Task objective. Every record below should be repeated exactly. Omit the pictures.

------------------------------------------------

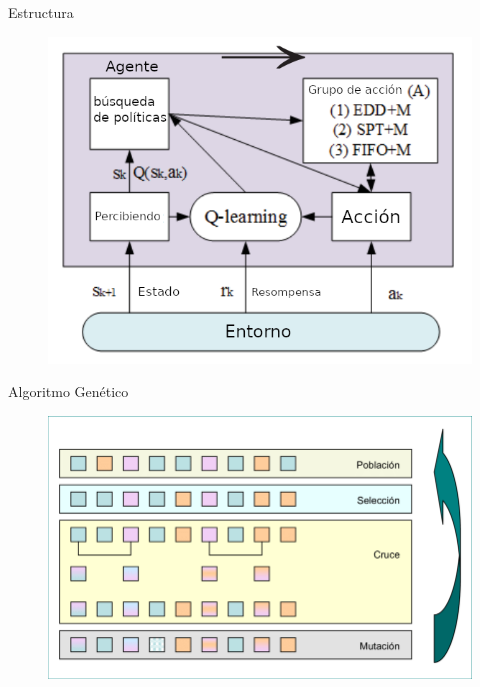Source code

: \documentclass{beamer}
\begin{document}
\begin{frame}{Estructura}
	\begin{figure}
		\centering
		\includegraphics[scale=0.4]{estructura}
	\end{figure} 
\end{frame}

\begin{frame}{Algoritmo Genético \citep{batista2009}}
	\begin{figure}
		\centering
		\includegraphics[scale = 0.35]{algoritmogenetico}
	\end{figure}
	
\end{frame}
\end{document}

------------------------------------------------

Solution.
Source code

: \documentclass{beamer}
\begin{document}
\begin{frame}{Estructura}
	\begin{figure}
		\centering
		\includegraphics[scale=0.4]{estructura}
	\end{figure} 
\end{frame}

\begin{frame}{Algoritmo Genético \citep{batista2009}}
	\begin{figure}
		\centering
		\includegraphics[scale = 0.35]{algoritmogenetico}
	\end{figure}
	
\end{frame}
\end{document}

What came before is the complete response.